Am I any less tired? Hell no! I'm still exhausted from the long day I had yesterday, and the last few nights of broken sleep. Am I going to be feeling chipper and chirpy by morning tea? Nup. But I'm feeling calm in my heart. And apart from being asleep in my cosy bed, that's the only other place I want to be!  

Wednesday 16 November 2011

The week of 'lasts', and goodbye to farting whenever you like...

This week we are preparing for the arrival of my partner, David, from interstate. After 12 months of doing the "long distance" relationship thing, we're finally going to be living together in the same place... and so begins the week of "lasts", endings, goodbyes and letting go.

We've already had our last Friday night & Sunday morning phone calls. That's a very fine thing in my book! As much as it's great to have regular phone chats, sometimes there's just not that much to say... OK... to be fair, I usually have plenty to say... luckily David is a pretty good listener!

David has had his last walk to the local supermarket at the end of his street, and is preparing for a change in shopping habits as he'll have to do it by car or pushbike once he's here. No more running down to the shops after work for a last minute dinner ingredient!
He's had the last family Pizza and Poker night at his brother's house, well the last one for a while anyway.

The paint is almost dry on the new home office desk, there's some space in the wardrobe... not much, but it's a start! And there's a "new" tallboy that still needs a couple of coats of paint, but thank goodness that he's pretty easy going and doesn't mind living out of a suitcase (or garbage bag!) for a little while.

His rented house is almost completely empty now... almost everything has been either sold on ebay, given away, or donated to charity. He's coming with his computer, his pushbike, some saucepans, clothes and shoes, a pot of mint from his garden, and not much else. (We already have the essentials here from his last trip over... the golf clubs, quite a few packets of vegie seeds, some books and dvds, the tent and the George Foreman Grill!!) He's a man who has learnt to travel light. He needs very little "stuff" to be truly happy, and I really love and admire him for that.

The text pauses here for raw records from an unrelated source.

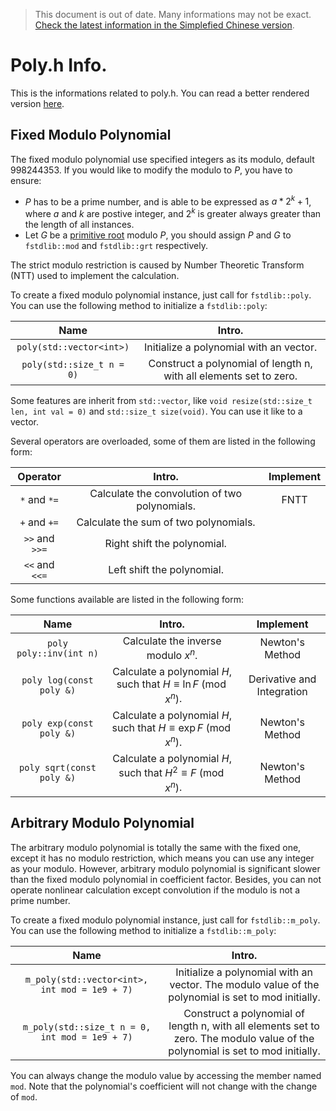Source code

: > This document is out of date. Many informations may not be exact. [Check the latest information in the Simplefied Chinese version](https://github.com/FNatsuka/fstdlib/blob/master/doc/poly.zh-CN.md).

# Poly.h Info.

This is the informations related to poly.h. You can read a better rendered version [here]().


## Fixed Modulo Polynomial

The fixed modulo polynomial use specified integers as its modulo, default 998244353. If you would like to modify the modulo to $P$, you have to ensure:
- $P$ has to be a prime number, and is able to be expressed as $a*2^k+1$, where $a$ and $k$ are postive integer, and $2^k$ is greater always greater than the length of all instances.
- Let $G$ be a [primitive root](https://en.wikipedia.org/wiki/Primitive_root_modulo_n) modulo $P$, you should assign $P$ and $G$ to `fstdlib::mod` and `fstdlib::grt` respectively.

The strict modulo restriction is caused by Number Theoretic Transform (NTT) used to implement the calculation.

To create a fixed modulo polynomial instance, just call for `fstdlib::poly`. You can use the following method to initialize a `fstdlib::poly`:


|Name|Intro.|
|:-:|:-:|
|`poly(std::vector<int>)`|Initialize a polynomial with an vector.|
|`poly(std::size_t n = 0)`|Construct a polynomial of length n, with all elements set to zero.|

Some features are inherit from `std::vector`, like `void resize(std::size_t len, int val = 0)` and `std::size_t size(void)`. You can use it like to a vector.

Several operators are overloaded, some of them are listed in the following form:

|Operator|Intro.|Implement|
|:-:|:-:|:-:|
|`*` and `*=`|Calculate the convolution of two polynomials.|FNTT|
|`+` and `+=`|Calculate the sum of two polynomials.||
|`>>` and `>>=`|Right shift the polynomial.||
|`<<` and `<<=`|Left shift the polynomial.||

Some functions available are listed in the following form:

|Name|Intro.|Implement|
|:-:|:-:|:-:|
|`poly poly::inv(int n)`|Calculate the inverse modulo $x^n$.|Newton's Method|
|`poly log(const poly &)`|Calculate a polynomial $H$, such that $H \equiv \ln F \pmod{x^n}$.|Derivative and Integration|
|`poly exp(const poly &)`|Calculate a polynomial $H$, such that $H \equiv \exp F \pmod{x^n}$.|Newton's Method|
|`poly sqrt(const poly &)`|Calculate a polynomial $H$, such that $H^2 \equiv F \pmod{x^n}$.|Newton's Method|

## Arbitrary Modulo Polynomial

The arbitrary modulo polynomial is totally the same with the fixed one, except it has no modulo restriction, which means you can use any integer as your modulo. However, arbitrary modulo polynomial is significant slower than the fixed modulo polynomial in coefficient factor. Besides, you can not operate nonlinear calculation except convolution if the modulo is not a prime number.

To create a fixed modulo polynomial instance, just call for `fstdlib::m_poly`. You can use the following method to initialize a `fstdlib::m_poly`:

|Name|Intro.|
|:-:|:-:|
|`m_poly(std::vector<int>, int mod = 1e9 + 7)`|Initialize a polynomial with an vector. The modulo value of the polynomial is set to mod initially.|
|`m_poly(std::size_t n = 0, int mod = 1e9 + 7)`|Construct a polynomial of length n, with all elements set to zero. The modulo value of the polynomial is set to mod initially.|

You can always change the modulo value by accessing the member named `mod`. Note that the polynomial's coefficient will not change with the change of `mod`.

He's done his last load of washing before his son takes the washing machine during the week... and the fridge is almost empty and waiting for the same fate. When he drives off out of Melbourne on Friday, he'll be saying "goodbye" to the house that where he has lived the longest, apart from his family home which he left in his early 20's.

And what about my week of lasts? Well... it'll be the last week of it being just TJ & me. Three is different to two... for so many reasons. And there'll be no more falling asleep in bed while reading & waking up hours later with the light still on, and the book still open on my lap!   No more toast for dinner because I can't be bothered cooking... No more coming home to an empty house after a long day at work... No more struggling to open jars with tight lids, and lifting and moving heavy things on my own.

Goodbye to "single" living for both of us... goodbye "selfish" and hello compromise.
As one of my lovely customers said the other day... "Living on your own has certain benefits... you can go to bed when you want, get up when you like, watch what you want on TV, eat whatever you want, and fart whenever you like...". Have to agree that she has some good points!